Christian Bale: I don’t think I’m wrong when I say that Bob Kane always planned on Batman being quite a dark character. We mainly knew him from the TV series… where he certainly didn’t look very scary, did he? And then the slightly more theatrical takes that we saw in the other movies. For me, personally, I [would have] just felt silly in a Batsuit, walking around like a regular guy just heading off to a Halloween party or something. So, I felt like I could only really believe it myself if I viewed him as another personality that Bruce Wayne created just to channel his demons. Batman is demonic looking… he’s created not to instil trust but to instil fear into criminals. So, there should be that shadow side to him.
Q. Heath’s portrayal of The Joker is pretty demonic, how was it working with him being your foil?
Christian Bale: Well yeah, you have two uncompromising characters who are clashing. You have The Joker who wishes to hold up a mirror to Gotham and to show it its own hypocrisy in its worship of heroes. He also wants to show people that everybody’s principles have a price and can be sold out at a certain point. He has that line of “you complete me” with Batman because he ultimately has a challenge that is really worthy of him, he’s a very intelligent individual, is The Joker. Batman has a weakness which The Joker can exploit because he has no limits whatsoever, whereas Batman does have a rule that he will not kill. And so The Joker, even if it means his own demise, wants to show that even Batman’s ethics can be broken.
Q. Tell us about the experience of acting opposite Heath?
Christian Bale: I think any good actor just throws himself in completely, and Heath’s certainly really enjoyed to do that. We had out first scene together during the scene in an interrogation room, so that was kind of a nice way to start. But there were a couple of moments where the camera was outside the room and we were left by ourselves in the interrogation room and all we could see were reflections of ourselves all the way around. We were sitting there and suddenly caught sight of ourselves and started cracking up. We both looked like absolute freaks across the table from each other. That was the first scene that we had together and it went from there. He was a great character, you know, and he was a great presence to have around. The more seriously I see any actor take their role, the more fun that I have. I don’t think I’m out of line in saying I felt that he probably felt the same thing.
Q. Chris, do you see IMAX as the future for this type of film, and will we see the next Batman in 3D perhaps?
Christopher Nolan: For me, the purpose of the technology, shooting with IMAX cameras specifically for that format, it’s something I’ve wanted to do for a long time. What it’s all about for me is creating the most technically advanced, immersive possible experience for the audience.
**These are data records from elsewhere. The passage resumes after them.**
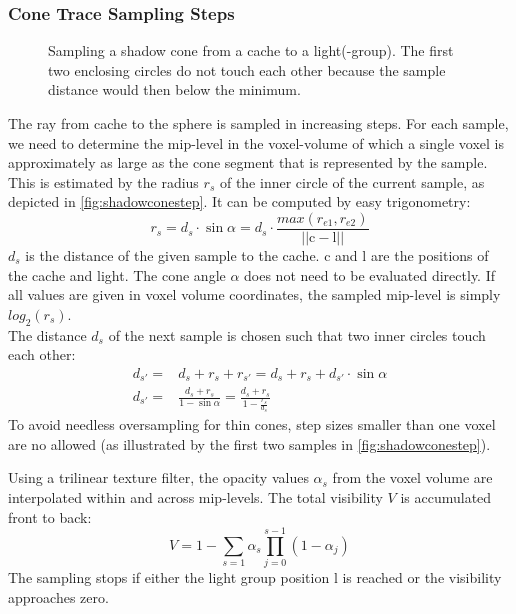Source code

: \documentclass[thesis.tex]{subfiles}
\begin{document}
\subsubsection{Cone Trace Sampling Steps}
\begin{figure}[h]
	\centering
	\caption{Sampling a shadow cone from a cache to a light(-group). The first two enclosing circles do not touch each other because the sample distance would then below the minimum.} \label{fig:shadowconestep}
\end{figure}
The ray from cache to the sphere is sampled in increasing steps.
For each sample, we need to determine the mip-level in the voxel-volume of which a single voxel is approximately as large as the cone segment that is represented by the sample.
This is estimated by the radius $r_s$ of the inner circle of the current sample, as depicted in \autoref{fig:shadowconestep}.
It can be computed by easy trigonometry:
\begin{equation}
r_s = d_s \cdot \sin \alpha = d_s \cdot \frac{max(r_{e1}, r_{e2})}{||\mathrm{c} - \mathrm{l}||}
\end{equation}
$d_s$ is the distance of the given sample to the cache. $\mathrm{c}$ and $\mathrm{l}$ are the positions of the cache and light.
The cone angle $\alpha$ does not need to be evaluated directly. %
If all values are given in voxel volume coordinates, the sampled mip-level is simply $log_2(r_s)$.\\
The distance $d_s$ of the next sample is chosen such that two inner circles touch each other:
\begin{align}
d_{s'} =& d_s + r_s + r_{s'} = d_s + r_s + d_{s'} \cdot \sin \alpha\\
d_{s'} =& \frac{d_s + r_s}{1-\sin\alpha} = \frac{d_s + r_s}{1-\frac{r_s}{d_s}} 
\end{align}
To avoid needless oversampling for thin cones, step sizes smaller than one voxel are no allowed (as illustrated by the first two samples in \autoref{fig:shadowconestep}).

Using a trilinear texture filter, the opacity values $\alpha_s$ from the voxel volume are interpolated within and across mip-levels.
The total visibility $V$ is accumulated front to back:
\begin{equation}
V = 1 - \sum\limits_{s=1}\alpha_s \prod\limits_{j=0}^{s-1}(1-\alpha_j)
\end{equation}
The sampling stops if either the light group position $\mathrm{l}$ is reached or the visibility approaches zero.
\end{document}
As a filmmaker, I’m always trying to get back to the experience I had as a young boy of watching these larger than life creations on screen. As far as 3D goes, I find 3D to be a more intimate experience… the perspectives immediately shrink so it’s almost a more personal experience. So, for me, I enjoy this much larger than life image that you can pass through the screen if it has the clarity and depth of IMAX photography.
I do think, in some sense, that all of these kinds of technologies represent the future of theatrical distribution because I think as home viewing gets more advanced – with Blu Ray discs and things like that – I think it’s incumbent on the exhibitors, but also the filmmakers, to be providing the audience with a reason to come out of their homes and pay money to come and see the things we do. I also think the resources that we have to make these films are colossal, and so I don’t really hold with trying to strip down the technology. I think we should be using the resources to create the best possible image we can.